Figure 3. Seth Eastman (1808-1875), The Falls of St. Anthony, 1848, oil on panel, courtesy of Minneapolis Institute of Art.
Following communal settlement, the mystery of the pioneer west disappeared, encouraging artists to turn from landscapes to portraits and candid paintings portraying landscapes. Itinerant limner artists were those that travelled, painting portraits to earn their livings through free food and lodging in sitter’s homes. These artist remain largely unknown, because they did not sign the portraits. With the advent of great settlement in the 1850s, the allure of painting Native Indian’s portraits began to wane. New homes were in need of decor and churches established in the state required the creation of religious art, for which they usually commissioned sculpture.
Figure 4. Junius Sloan (1827 – 1900), St. Anthony Falls, 1852, oil on canvas, 17 inches x 19 inches, Minnesota Historical Society.
Some of the settled artists never received formal training; this group was mainly composed of women simply because they could not afford to become traveling artists. The painting style shifted from representative to decorative, with many untrained artists creating flat compositions that displayed stronger pattern and balance than that of perspective (see fig. 4). The untrained settler artists, as well as professional touring artists, depicted landscapes of the Mississippi River and the towns along its course, for instance, the flat-topped hills of Winona.

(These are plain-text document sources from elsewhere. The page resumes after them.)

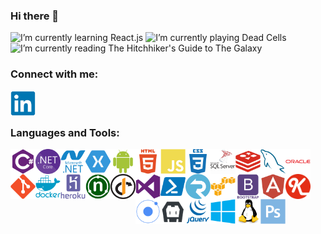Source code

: ### Hi there 👋

<img alt="I’m currently learning React.js" title="I’m currently learning React.js" src="https://img.shields.io/badge/%F0%9F%8C%B1%20I%E2%80%99m%20currently%20learning-React.js-blue" />

<img alt="I’m currently playing Dead Cells" title="I’m currently playing Dead Cells" src="https://img.shields.io/badge/%F0%9F%8E%AE%20I’m currently playing-Dead Cells on Switch-%235ebf76" />

<img alt="I’m currently reading The Hitchhiker's Guide to The Galaxy" title="I’m currently reading The Hitchhiker's Guide to The Galaxy" src="https://img.shields.io/badge/%F0%9F%93%95%20I%E2%80%99m%20currently%20reading-The%20Hitchhiker's%20Guide%20to%20The%20Galaxy-red" />

<!--
<img alt="I’m currently learning-React.js" title="I’m currently learning-React.js" src="https://img.shields.io/badge/%E2%9A%A1%20Fun%20fact-OK-%235ebf76" />
-->

### Connect with me:

[<img align="left" alt="My Linkedin Profile" title="My Linkedin Profile" width="40px" src="https://raw.githubusercontent.com/dgenezini/dgenezini/master/icons/linkedin-original.svg" />][linkedin]

<br/>
<br/>

### Languages and Tools:

[<img align="left" alt="C#" title="C#" width="40px" src="https://raw.githubusercontent.com/dgenezini/dgenezini/master/icons/csharp-plain.svg" />][linkedin]

[<img align="left" alt=".NET Core" title=".NET Core" width="40px" src="https://raw.githubusercontent.com/dgenezini/dgenezini/master/icons/512px-.NET_Core_Logo.svg.png" />][linkedin]

[<img align="left" alt=".NET" title=".NET" width="40px" src="https://raw.githubusercontent.com/dgenezini/dgenezini/master/icons/dot-net-plain-wordmark.svg" />][linkedin]

[<img align="left" alt="Xamarin" title="Xamarin" width="40px" src="https://raw.githubusercontent.com/dgenezini/dgenezini/master/icons/xamarin-282427.png" />][linkedin]

[<img align="left" alt="Android" title="Android" width="40px" src="https://raw.githubusercontent.com/dgenezini/dgenezini/master/icons/android-plain.svg" />][linkedin]

[<img align="left" alt="HTML5" title="HTML5" width="40px" src="https://raw.githubusercontent.com/dgenezini/dgenezini/master/icons/html5-plain-wordmark.svg" />][linkedin]

[<img align="left" alt="Javascript" title="Javascript" width="40px" src="https://raw.githubusercontent.com/dgenezini/dgenezini/master/icons/javascript-plain.svg" />][linkedin]

[<img align="left" alt="CSS3" title="CSS3" width="40px" src="https://raw.githubusercontent.com/dgenezini/dgenezini/master/icons/css3-plain-wordmark.svg" />][linkedin]

      

[<img align="left" alt="MS SQL Server" title="MS SQL Server" width="40px" src="https://raw.githubusercontent.com/dgenezini/dgenezini/master/icons/microsoft-sql-server.svg" />][linkedin]

[<img align="left" alt="Redis" title="Redis" width="40px" src="https://raw.githubusercontent.com/dgenezini/dgenezini/master/icons/redis-plain.svg" />][linkedin]

[<img align="left" alt="MySQL" title="MySQL" width="40px" src="https://raw.githubusercontent.com/dgenezini/dgenezini/master/icons/mysql-plain.svg" />][linkedin]

[<img align="left" alt="Oracle" title="Oracle" width="40px" src="https://raw.githubusercontent.com/dgenezini/dgenezini/master/icons/oracle-original.svg" />][linkedin]

   

[<img align="left" alt="GIT" title="GIT" width="40px" src="https://raw.githubusercontent.com/dgenezini/dgenezini/master/icons/git-plain.svg" />][linkedin]

[<img align="left" alt="Docker" title="Docker" width="40px" src="https://raw.githubusercontent.com/dgenezini/dgenezini/master/icons/docker-plain-wordmark.svg" />][linkedin]

[<img align="left" alt="Heroku" title="Heroku" width="40px" src="https://raw.githubusercontent.com/dgenezini/dgenezini/master/icons/heroku-plain-wordmark.svg" />][linkedin]

[<img align="left" alt="NUnit" title="NUnit" width="40px" src="https://raw.githubusercontent.com/dgenezini/dgenezini/master/icons/nunit.png" />][linkedin]

[<img align="left" alt="IdentityServer" title="IdentityServer" width="40px" src="https://raw.githubusercontent.com/dgenezini/dgenezini/master/icons/identityserver.png" />][linkedin]

   

[<img align="left" alt="Visual Studio" title="Visual Studio" width="40px" src="https://raw.githubusercontent.com/dgenezini/dgenezini/master/icons/visualstudio-plain.svg" />][linkedin]

[<img align="left" alt="Powershell" title="Powershell" width="40px" src="https://raw.githubusercontent.com/dgenezini/dgenezini/master/icons/powershell_logo-1024x1024.png" />][linkedin]

[<img align="left" alt="SignalR" title="SignalR" width="40px" src="https://raw.githubusercontent.com/dgenezini/dgenezini/master/icons/signalr.png" />][linkedin]

[<img align="left" alt="Amazon Web Services" title="Amazon Web Services" width="40px" src="https://raw.githubusercontent.com/dgenezini/dgenezini/master/icons/amazonwebservices-original.svg" />][linkedin]

[<img align="left" alt="Bootstrap" title="Bootstrap" width="40px" src="https://raw.githubusercontent.com/dgenezini/dgenezini/master/icons/bootstrap-plain-wordmark.svg" />][linkedin]

[<img align="left" alt="Angular.js" title="Angular.js" width="40px" src="https://raw.githubusercontent.com/dgenezini/dgenezini/master/icons/angularjs-plain.svg" />][linkedin]

[<img align="left" alt="Knockout.js" title="Knockout.js" width="40px" src="https://raw.githubusercontent.com/dgenezini/dgenezini/master/icons/223-2230502_knockout-js-clipart.png" />][linkedin]

[<img align="left" alt="Ionic" title="Ionic" width="40px" src="https://raw.githubusercontent.com/dgenezini/dgenezini/master/icons/ionic-original.svg" />][linkedin]

[<img align="left" alt="Cordova" title="Cordova" width="40px" src="https://raw.githubusercontent.com/dgenezini/dgenezini/master/icons/cordova_logo_dark_gray_large.png" />][linkedin]

[<img align="left" alt="jQuery" title="jQuery" width="40px" src="https://raw.githubusercontent.com/dgenezini/dgenezini/master/icons/jquery-plain-wordmark.svg" />][linkedin]

[<img align="left" alt="Windows" title="Windows" width="40px" src="https://raw.githubusercontent.com/dgenezini/dgenezini/master/icons/windows8-original.svg" />][linkedin]

[<img align="left" alt="Linux" title="Linux" width="40px" src="https://raw.githubusercontent.com/dgenezini/dgenezini/master/icons/linux-plain.svg" />][linkedin]

[<img align="left" alt="Photoshop" title="Photoshop" width="40px" src="https://raw.githubusercontent.com/dgenezini/dgenezini/master/icons/photoshop-plain.svg" />][linkedin]





[linkedin]: https://www.linkedin.com/in/danielgenezini/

Figure 5. Herbjørn Gausta (1854-1924), Olaf Stub, oil painting, courtesy of Luther College
Figure 6. Herbjørn Gausta (1854-1924), Johanna Ylvisaker Jordahl, oil painting, courtesy of Luther College
In the early years of Minnesota statehood, there were also professional artist residents that received formal art training in their country of origin. Soon enough, art by settlers began to more directly reflect the styles of their European backgrounds and training. At large, even trained artists were fruitless in maintaining steady incomes and in creating a Minnesota art school. To ensure income, many artists sacrificed their love of painting only landscapes with painting portraits (see figs. 5-6). Some artists that resided in Minnesota found great success. This group includes Herbjørn Gausta (b. 1854), Alexis Jean Fournier (b. 1865), Peter Gui Clausen (b. 1830), Alexander F. Loemans (b. 1816), Anton Gag (b. 1859), Nicholas R. Brewer (b. 1857), Feodor Von Luerzer (b. 1851), and more. Additional artists that generated quality art are largely unrecognized today; these artists will be surveyed in a forthcoming blog. Many artists were drawn to Minnesota in its early statehood via Minnehaha Falls, which became a popular tourist and settlement destination for the Midwest.